Tzungkuen:

>Dear Dhammafriends:
>
>
> Please give me a hand....
> A sentence in the dutiya-aputtakasutta in Kosalasamyuttam in
>Samyuttamnikaaya:
>
>Datvaa ca pana pacchaa vippa.tisaarii ahosi--'varameta.m pi.n.dapaata.m
>daasaa vaa kammakaraa vaa bhu~njeyyun'ti.
>
> PTS's translation is : But afterwards he repented of his gift, saying:
>'It were better that the slaves and workmen had eaten it.'
>
> My question is how could we know 'vara.m eta.m' should translate as '
>it were better that.. ' ,but not ' this excellent (pi.n.dapaata.m, food)'?
>Is that a idiom?

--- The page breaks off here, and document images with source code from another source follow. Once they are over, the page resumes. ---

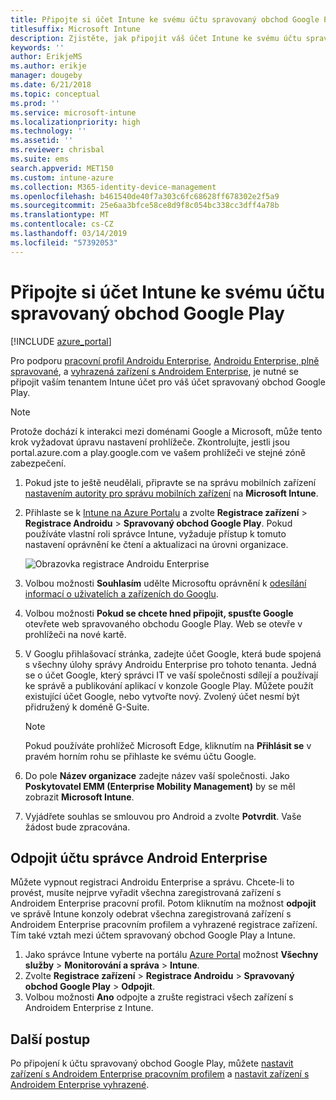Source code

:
 ```yaml
---
title: Připojte si účet Intune ke svému účtu spravovaný obchod Google Play.
titlesuffix: Microsoft Intune
description: Zjistěte, jak připojit váš účet Intune ke svému účtu spravovaný obchod Google Play.
keywords: ''
author: ErikjeMS
ms.author: erikje
manager: dougeby
ms.date: 6/21/2018
ms.topic: conceptual
ms.prod: ''
ms.service: microsoft-intune
ms.localizationpriority: high
ms.technology: ''
ms.assetid: ''
ms.reviewer: chrisbal
ms.suite: ems
search.appverid: MET150
ms.custom: intune-azure
ms.collection: M365-identity-device-management
ms.openlocfilehash: b461540de40f7a303c6fc68628ff678302e2f5a9
ms.sourcegitcommit: 25e6aa3bfce58ce8d9f8c054bc338cc3dff4a78b
ms.translationtype: MT
ms.contentlocale: cs-CZ
ms.lasthandoff: 03/14/2019
ms.locfileid: "57392053"
---
```

# <a name="connect-your-intune-account-to-your-managed-google-play-account"></a>Připojte si účet Intune ke svému účtu spravovaný obchod Google Play

[!INCLUDE [azure_portal](./includes/azure_portal.md)]

Pro podporu [pracovní profil Androidu Enterprise](android-work-profile-enroll.md), [Androidu Enterprise, plně spravované](android-fully-managed-enroll.md), a [vyhrazená zařízení s Androidem Enterprise](android-kiosk-enroll.md), je nutné se připojit vaším tenantem Intune účet pro váš účet spravovaný obchod Google Play.  

> [!NOTE]
> Protože dochází k interakci mezi doménami Google a Microsoft, může tento krok vyžadovat úpravu nastavení prohlížeče.  Zkontrolujte, jestli jsou portal.azure.com a play.google.com ve vašem prohlížeči ve stejné zóně zabezpečení.

1. Pokud jste to ještě neudělali, připravte se na správu mobilních zařízení [nastavením autority pro správu mobilních zařízení](mdm-authority-set.md) na **Microsoft Intune**.
2. Přihlaste se k [Intune na Azure Portalu](https://aka.ms/intuneportal) a zvolte **Registrace zařízení** > **Registrace Androidu** > **Spravovaný obchod Google Play**.  Pokud používáte vlastní roli správce Intune, vyžaduje přístup k tomuto nastavení oprávnění ke čtení a aktualizaci na úrovni organizace.
   
   ![Obrazovka registrace Androidu Enterprise](./media/android-work-bind.png)

3. Volbou možnosti **Souhlasím** udělte Microsoftu oprávnění k [odesílání informací o uživatelích a zařízeních do Googlu](data-intune-sends-to-google.md). 
   
4. Volbou možnosti **Pokud se chcete hned připojit, spusťte Google** otevřete web spravovaného obchodu Google Play. Web se otevře v prohlížeči na nové kartě.
  
5. V Googlu přihlašovací stránka, zadejte účet Google, která bude spojená s všechny úlohy správy Androidu Enterprise pro tohoto tenanta. Jedná se o účet Google, který správci IT ve vaší společnosti sdílejí a používají ke správě a publikování aplikací v konzole Google Play. Můžete použít existující účet Google, nebo vytvořte nový. Zvolený účet nesmí být přidružený k doméně G-Suite.
    
    > [!Note]
    > Pokud používáte prohlížeč Microsoft Edge, kliknutím na **Přihlásit se** v pravém horním rohu se přihlaste ke svému účtu Google.

6. Do pole **Název organizace** zadejte název vaší společnosti. Jako **Poskytovatel EMM (Enterprise Mobility Management)** by se měl zobrazit **Microsoft Intune**.

7. Vyjádřete souhlas se smlouvou pro Android a zvolte **Potvrdit**. Vaše žádost bude zpracována.

## <a name="disconnect-your-android-enterprise-administrative-account"></a>Odpojit účtu správce Android Enterprise

Můžete vypnout registraci Androidu Enterprise a správu. Chcete-li to provést, musíte nejprve vyřadit všechna zaregistrovaná zařízení s Androidem Enterprise pracovní profil. Potom kliknutím na možnost **odpojit** ve správě Intune konzoly odebrat všechna zaregistrovaná zařízení s Androidem Enterprise pracovním profilem a vyhrazené registrace zařízení. Tím také vztah mezi účtem spravovaný obchod Google Play a Intune.

1. Jako správce Intune vyberte na portálu [Azure Portal](https://portal.azure.com) možnost **Všechny služby** > **Monitorování a správa** > **Intune**.
2. Zvolte **Registrace zařízení** > **Registrace Androidu** > **Spravovaný obchod Google Play** > **Odpojit**.
3. Volbou možnosti **Ano** odpojte a zrušte registraci všech zařízení s Androidem Enterprise z Intune.

## <a name="next-steps"></a>Další postup

Po připojení k účtu spravovaný obchod Google Play, můžete [nastavit zařízení s Androidem Enterprise pracovním profilem](android-work-profile-enroll.md) a [nastavit zařízení s Androidem Enterprise vyhrazené](android-kiosk-enroll.md).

Ican't seem to find this kind of use in PED. If we should
>understand it in this way as soon as I see it?

Dear Tzungkuen,

As you suggest, the grammar of the passage would appear to allow two
renderings:

"Would that the servants and workmen had eaten this excellent almsfood."

"It would be better if the servants and workmen had eaten this almsfood."

Comparing this passage with parallel constructions in which the meaning is
not ambiguous leads me to think the second translation to be the more
likely. Two examples:

Vara.m bhikkhave assutavaa puthujjano ima.m caatumahaabhuutika.m kaaya.m
attato upagaccheyya, na tveva citta.m.
(S ii 94, Assutava Sutta)

"It were better, monks, if the uninstructed commoner took this body
composed of the four great primaries as self, rather than the mind."

Vara.m te, moghapurisa, aasivisassa ghoravisassa mukhe an.gajaata.m
pakkhitta.m, na tveva maatugaamassa an.gajaate an.gajaata.m pakkhitta.m.
(Vin iii 20)

"It would be better for you, foolish man, if the male organ were inserted
into the mouth of a venomous snake than that it were inserted into the
organ of a female." [spoken to the unchaste monk Sudinna]

When used in such passages vara.m is always an indeclinable.